Primary supervisorYi-Shan Tsai
Feedback is crucial to learning success; yet, higher education continues to struggle with effective feedback processes. It is important to recognise that feedback as a process requires both teachers and students to take active roles and work as ‘partners’. This project seeks to enhance effective feedback processes by 1) exploring the alignment between current feedback practice with student-centred feedback principles and 2) investigating into student experience with feedback. The overall project will adopt mixed methods explained as follows:
Objective 1: Understanding the extent to which current feedback practice in Monash University aligns with student-centred feedback principles (focusing on future impact, promoting agency, and facilitating sensemaking).
Approach: Developing a feedback theory-informed natural language processing (NLP) model to enable large-scale evaluation of written feedback, and analysing a large set of feedback extracted from Moodle using this model to understand the presence of student-centred feedback elements, the commonality and differences in feedback provision across disciplines.
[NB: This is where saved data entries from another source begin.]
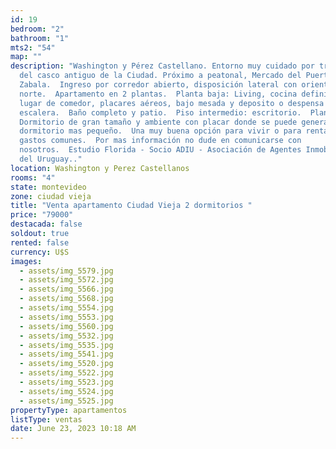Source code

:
 ```yaml
---
id: 19
bedroom: "2"
bathroom: "1"
mts2: "54"
map: ""
description: "Washington y Pérez Castellano. Entorno muy cuidado por tratarse
  del casco antiguo de la Ciudad. Próximo a peatonal, Mercado del Puerto y Plaza
  Zabala.  Ingreso por corredor abierto, disposición lateral con orientación
  norte.  Apartamento en 2 plantas.  Planta baja: Living, cocina definida con
  lugar de comedor, placares aéreos, bajo mesada y deposito o despensa bajo
  escalera.  Baño completo y patio.  Piso intermedio: escritorio.  Planta alta:
  Dormitorio de gran tamaño y ambiente con placar donde se puede generar otro
  dormitorio mas pequeño.  Una muy buena opción para vivir o para renta, no paga
  gastos comunes.  Por mas información no dude en comunicarse con
  nosotros.  Estudio Florida - Socio ADIU - Asociación de Agentes Inmobiliarios
  del Uruguay.."
location: Washington y Perez Castellanos
rooms: "4"
state: montevideo
zone: ciudad vieja
title: "Venta apartamento Ciudad Vieja 2 dormitorios "
price: "79000"
destacada: false
soldout: true
rented: false
currency: U$S
images:
  - assets/img_5579.jpg
  - assets/img_5572.jpg
  - assets/img_5566.jpg
  - assets/img_5568.jpg
  - assets/img_5554.jpg
  - assets/img_5553.jpg
  - assets/img_5560.jpg
  - assets/img_5532.jpg
  - assets/img_5535.jpg
  - assets/img_5541.jpg
  - assets/img_5520.jpg
  - assets/img_5522.jpg
  - assets/img_5523.jpg
  - assets/img_5524.jpg
  - assets/img_5525.jpg
propertyType: apartamentos
listType: ventas
date: June 23, 2023 10:18 AM
---
```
Objective 2: Understanding Monash University students’ experience with feedback (What challenges do students face when it comes to making sense of feedback and acting on it? What makes feedback work? How can we utilise data analytics to support this process?)
Approach: Carrying out a series of focus groups with students to understand their experience with feedback. Use thematic analysis to obtain deep insights about student needs, current level of feedback literacy, and opportunities to enhance effective feedback processes using data analytics.
Students may choose to work towards either or both objectives.
- Student applying to work on Objective 1 is expected to have basic knowledge in Data Science, Natural Language Processing and Machine Learning, preferably with strong programming skills in the Python language
- Student applying to work on Objective 2 is expected to have experience with user-centred design, human-centred interaction, or educational research in general. Experience in qualitative research is desirable, though not essential.